▶ **PROBLEM DESCRIPTION**: The answer must consist of every line in the records below that contains the string "habits".

DATA SUPPLIED Start Marker

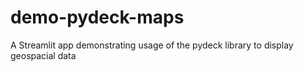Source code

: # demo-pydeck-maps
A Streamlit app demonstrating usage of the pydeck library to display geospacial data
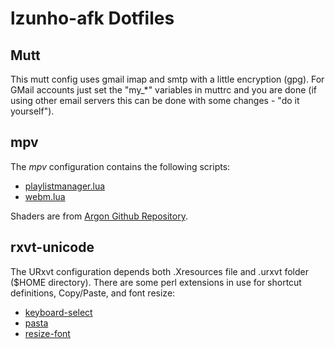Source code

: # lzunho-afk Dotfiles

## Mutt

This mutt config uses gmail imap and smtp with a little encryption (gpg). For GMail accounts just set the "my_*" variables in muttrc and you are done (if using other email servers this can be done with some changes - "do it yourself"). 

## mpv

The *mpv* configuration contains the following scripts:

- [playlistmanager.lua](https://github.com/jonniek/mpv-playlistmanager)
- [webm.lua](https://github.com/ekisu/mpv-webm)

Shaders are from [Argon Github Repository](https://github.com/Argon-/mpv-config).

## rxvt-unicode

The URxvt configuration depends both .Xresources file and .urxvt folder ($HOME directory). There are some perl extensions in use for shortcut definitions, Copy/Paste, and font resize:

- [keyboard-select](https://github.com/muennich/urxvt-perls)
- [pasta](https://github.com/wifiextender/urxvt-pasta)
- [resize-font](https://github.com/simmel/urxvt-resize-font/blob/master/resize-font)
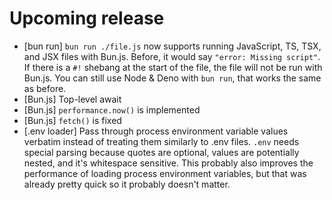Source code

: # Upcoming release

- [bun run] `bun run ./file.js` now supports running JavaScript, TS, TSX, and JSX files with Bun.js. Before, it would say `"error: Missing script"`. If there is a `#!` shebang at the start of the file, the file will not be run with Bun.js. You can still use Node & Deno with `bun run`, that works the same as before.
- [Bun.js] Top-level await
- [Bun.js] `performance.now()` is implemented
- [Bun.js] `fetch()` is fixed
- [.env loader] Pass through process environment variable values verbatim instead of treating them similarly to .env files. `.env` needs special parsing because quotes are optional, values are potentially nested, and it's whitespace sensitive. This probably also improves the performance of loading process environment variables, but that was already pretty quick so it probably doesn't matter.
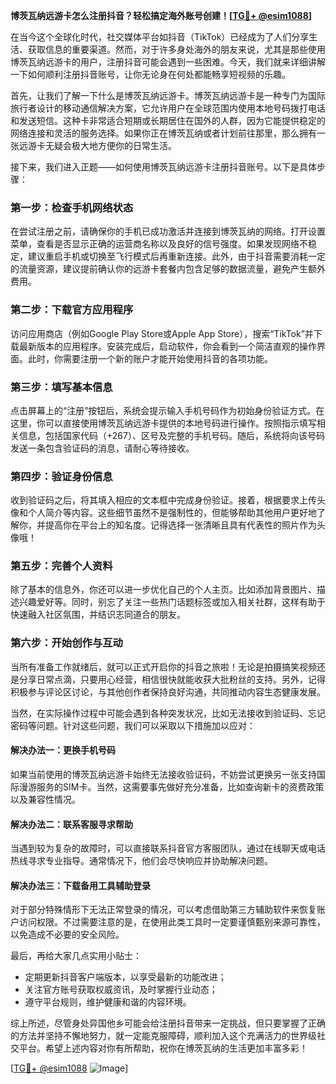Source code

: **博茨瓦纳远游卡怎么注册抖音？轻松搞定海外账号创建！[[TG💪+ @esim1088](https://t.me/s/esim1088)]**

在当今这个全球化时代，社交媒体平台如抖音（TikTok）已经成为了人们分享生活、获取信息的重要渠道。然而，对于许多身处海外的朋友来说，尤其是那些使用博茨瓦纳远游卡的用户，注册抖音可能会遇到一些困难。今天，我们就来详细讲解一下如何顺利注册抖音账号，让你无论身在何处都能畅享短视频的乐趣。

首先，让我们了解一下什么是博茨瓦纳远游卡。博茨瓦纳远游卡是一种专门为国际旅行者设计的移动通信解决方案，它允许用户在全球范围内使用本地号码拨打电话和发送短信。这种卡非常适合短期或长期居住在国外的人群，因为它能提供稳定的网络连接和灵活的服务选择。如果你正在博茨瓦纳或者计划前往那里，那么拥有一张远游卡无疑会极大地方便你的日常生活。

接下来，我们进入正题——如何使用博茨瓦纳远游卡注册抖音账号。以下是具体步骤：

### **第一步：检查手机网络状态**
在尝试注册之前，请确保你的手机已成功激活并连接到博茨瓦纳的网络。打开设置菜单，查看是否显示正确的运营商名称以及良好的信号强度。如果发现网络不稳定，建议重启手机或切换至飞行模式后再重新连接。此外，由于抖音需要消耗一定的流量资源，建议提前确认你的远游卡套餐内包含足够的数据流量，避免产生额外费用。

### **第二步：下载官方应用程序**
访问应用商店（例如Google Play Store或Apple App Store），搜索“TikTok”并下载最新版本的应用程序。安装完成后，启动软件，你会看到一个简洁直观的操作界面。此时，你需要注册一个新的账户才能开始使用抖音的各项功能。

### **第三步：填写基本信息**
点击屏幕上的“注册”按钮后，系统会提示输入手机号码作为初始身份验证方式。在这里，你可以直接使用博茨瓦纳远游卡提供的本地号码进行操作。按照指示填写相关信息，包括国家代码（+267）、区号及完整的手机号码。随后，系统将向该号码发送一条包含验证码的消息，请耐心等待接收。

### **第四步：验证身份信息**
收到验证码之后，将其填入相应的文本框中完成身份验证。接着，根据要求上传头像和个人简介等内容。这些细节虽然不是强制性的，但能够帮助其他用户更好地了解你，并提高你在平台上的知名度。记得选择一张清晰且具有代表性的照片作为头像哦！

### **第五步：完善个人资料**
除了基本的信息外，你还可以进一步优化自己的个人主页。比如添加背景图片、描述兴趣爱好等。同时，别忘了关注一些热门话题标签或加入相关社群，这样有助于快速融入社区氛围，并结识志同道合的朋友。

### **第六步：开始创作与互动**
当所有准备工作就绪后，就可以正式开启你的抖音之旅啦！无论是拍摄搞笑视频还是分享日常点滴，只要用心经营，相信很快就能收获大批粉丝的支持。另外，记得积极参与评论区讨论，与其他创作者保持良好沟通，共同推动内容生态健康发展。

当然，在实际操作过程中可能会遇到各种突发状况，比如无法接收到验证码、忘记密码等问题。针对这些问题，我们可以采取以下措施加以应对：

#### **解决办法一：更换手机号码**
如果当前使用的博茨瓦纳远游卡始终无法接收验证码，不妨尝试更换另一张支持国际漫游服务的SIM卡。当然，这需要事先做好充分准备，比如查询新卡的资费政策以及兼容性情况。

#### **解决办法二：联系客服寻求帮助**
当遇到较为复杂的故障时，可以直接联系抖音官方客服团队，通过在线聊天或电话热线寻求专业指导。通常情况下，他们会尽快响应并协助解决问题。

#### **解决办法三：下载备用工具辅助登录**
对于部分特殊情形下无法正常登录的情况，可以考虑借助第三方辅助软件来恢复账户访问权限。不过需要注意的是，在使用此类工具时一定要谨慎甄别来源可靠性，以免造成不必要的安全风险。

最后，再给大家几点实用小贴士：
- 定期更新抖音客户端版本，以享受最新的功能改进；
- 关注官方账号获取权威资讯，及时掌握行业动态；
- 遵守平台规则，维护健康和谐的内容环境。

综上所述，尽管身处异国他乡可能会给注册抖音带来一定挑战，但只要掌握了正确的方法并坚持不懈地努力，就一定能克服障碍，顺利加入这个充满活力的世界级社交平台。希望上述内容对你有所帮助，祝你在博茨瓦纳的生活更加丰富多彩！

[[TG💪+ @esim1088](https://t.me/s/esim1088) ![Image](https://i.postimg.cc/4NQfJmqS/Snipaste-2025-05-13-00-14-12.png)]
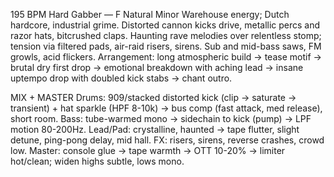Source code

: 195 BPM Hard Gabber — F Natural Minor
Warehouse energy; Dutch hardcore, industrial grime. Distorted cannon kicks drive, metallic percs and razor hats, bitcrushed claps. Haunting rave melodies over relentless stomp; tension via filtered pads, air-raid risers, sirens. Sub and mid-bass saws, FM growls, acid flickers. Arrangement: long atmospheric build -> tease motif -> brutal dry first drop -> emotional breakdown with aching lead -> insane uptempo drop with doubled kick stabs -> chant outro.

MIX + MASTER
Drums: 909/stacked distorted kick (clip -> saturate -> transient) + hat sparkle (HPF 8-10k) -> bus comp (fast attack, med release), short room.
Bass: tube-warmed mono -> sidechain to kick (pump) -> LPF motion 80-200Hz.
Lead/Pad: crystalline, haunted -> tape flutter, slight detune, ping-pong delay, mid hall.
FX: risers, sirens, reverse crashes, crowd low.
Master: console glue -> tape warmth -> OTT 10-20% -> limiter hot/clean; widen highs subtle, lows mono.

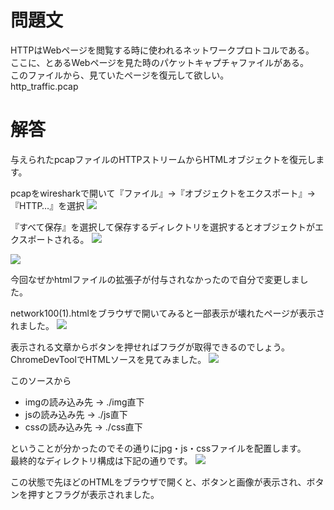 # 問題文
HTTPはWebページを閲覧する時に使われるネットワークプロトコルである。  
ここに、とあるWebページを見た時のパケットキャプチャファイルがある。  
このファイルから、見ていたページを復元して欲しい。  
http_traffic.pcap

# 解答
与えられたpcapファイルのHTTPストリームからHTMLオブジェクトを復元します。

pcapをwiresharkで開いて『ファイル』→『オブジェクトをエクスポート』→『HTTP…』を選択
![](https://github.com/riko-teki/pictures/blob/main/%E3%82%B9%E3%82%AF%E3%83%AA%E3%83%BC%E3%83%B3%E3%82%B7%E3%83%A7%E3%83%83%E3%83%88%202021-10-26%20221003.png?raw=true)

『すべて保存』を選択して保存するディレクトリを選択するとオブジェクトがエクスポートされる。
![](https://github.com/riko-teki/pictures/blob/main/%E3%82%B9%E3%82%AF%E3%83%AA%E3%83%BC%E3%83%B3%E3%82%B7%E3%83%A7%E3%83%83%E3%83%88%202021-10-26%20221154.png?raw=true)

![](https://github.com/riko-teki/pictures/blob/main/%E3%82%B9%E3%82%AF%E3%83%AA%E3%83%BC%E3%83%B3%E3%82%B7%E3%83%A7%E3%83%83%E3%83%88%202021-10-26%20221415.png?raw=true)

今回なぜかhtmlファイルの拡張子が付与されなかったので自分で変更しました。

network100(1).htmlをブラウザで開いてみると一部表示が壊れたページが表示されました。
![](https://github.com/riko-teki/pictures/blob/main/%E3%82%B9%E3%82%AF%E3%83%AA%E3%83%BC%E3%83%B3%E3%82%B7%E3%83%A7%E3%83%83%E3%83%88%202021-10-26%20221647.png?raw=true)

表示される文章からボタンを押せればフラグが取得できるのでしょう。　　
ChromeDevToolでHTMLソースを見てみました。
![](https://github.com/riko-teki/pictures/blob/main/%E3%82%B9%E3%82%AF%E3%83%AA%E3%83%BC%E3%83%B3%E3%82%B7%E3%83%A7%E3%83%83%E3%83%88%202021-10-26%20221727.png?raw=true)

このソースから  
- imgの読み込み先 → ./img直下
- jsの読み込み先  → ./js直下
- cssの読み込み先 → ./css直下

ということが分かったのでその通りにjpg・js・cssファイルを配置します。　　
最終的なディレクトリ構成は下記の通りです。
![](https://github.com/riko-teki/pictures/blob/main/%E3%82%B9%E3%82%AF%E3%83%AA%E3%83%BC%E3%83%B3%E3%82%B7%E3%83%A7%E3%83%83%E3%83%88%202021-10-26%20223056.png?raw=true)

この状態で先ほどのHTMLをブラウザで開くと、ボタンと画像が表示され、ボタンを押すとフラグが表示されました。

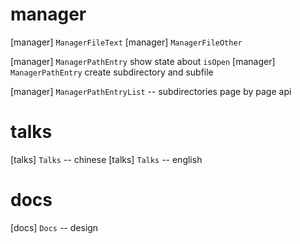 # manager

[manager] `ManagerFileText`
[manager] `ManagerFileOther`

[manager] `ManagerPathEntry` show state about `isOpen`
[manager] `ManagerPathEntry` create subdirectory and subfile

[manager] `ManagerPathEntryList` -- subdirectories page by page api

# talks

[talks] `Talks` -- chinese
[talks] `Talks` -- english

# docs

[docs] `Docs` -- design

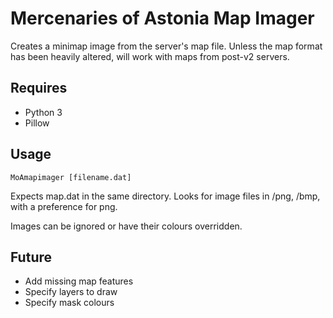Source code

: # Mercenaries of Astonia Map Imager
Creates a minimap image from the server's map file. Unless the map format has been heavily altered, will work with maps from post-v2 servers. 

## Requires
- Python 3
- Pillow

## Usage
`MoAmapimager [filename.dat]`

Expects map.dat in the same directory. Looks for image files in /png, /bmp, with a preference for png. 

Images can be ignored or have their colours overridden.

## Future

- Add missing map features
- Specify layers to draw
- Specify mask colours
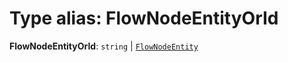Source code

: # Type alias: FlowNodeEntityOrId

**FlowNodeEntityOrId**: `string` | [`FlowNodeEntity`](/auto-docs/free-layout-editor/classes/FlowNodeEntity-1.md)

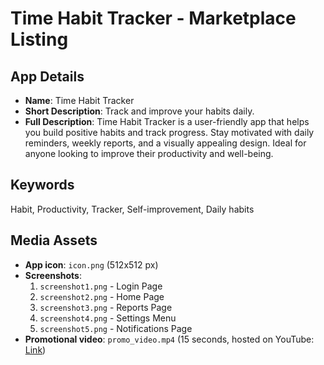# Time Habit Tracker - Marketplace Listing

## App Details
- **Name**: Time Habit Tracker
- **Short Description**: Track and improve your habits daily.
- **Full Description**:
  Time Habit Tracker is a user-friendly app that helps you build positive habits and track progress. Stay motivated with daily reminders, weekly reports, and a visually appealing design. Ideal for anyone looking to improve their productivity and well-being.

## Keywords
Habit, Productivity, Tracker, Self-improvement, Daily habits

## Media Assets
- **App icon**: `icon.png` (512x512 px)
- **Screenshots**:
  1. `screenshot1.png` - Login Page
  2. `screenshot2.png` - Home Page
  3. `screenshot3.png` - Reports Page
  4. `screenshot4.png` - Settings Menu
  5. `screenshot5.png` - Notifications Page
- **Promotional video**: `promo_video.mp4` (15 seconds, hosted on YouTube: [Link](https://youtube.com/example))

DATA SUPPLIED End Marker

▶ **RESPONSE TO THE TASK**:
- **Short Description**: Track and improve your habits daily.
  Time Habit Tracker is a user-friendly app that helps you build positive habits and track progress. Stay motivated with daily reminders, weekly reports, and a visually appealing design. Ideal for anyone looking to improve their productivity and well-being.
Habit, Productivity, Tracker, Self-improvement, Daily habits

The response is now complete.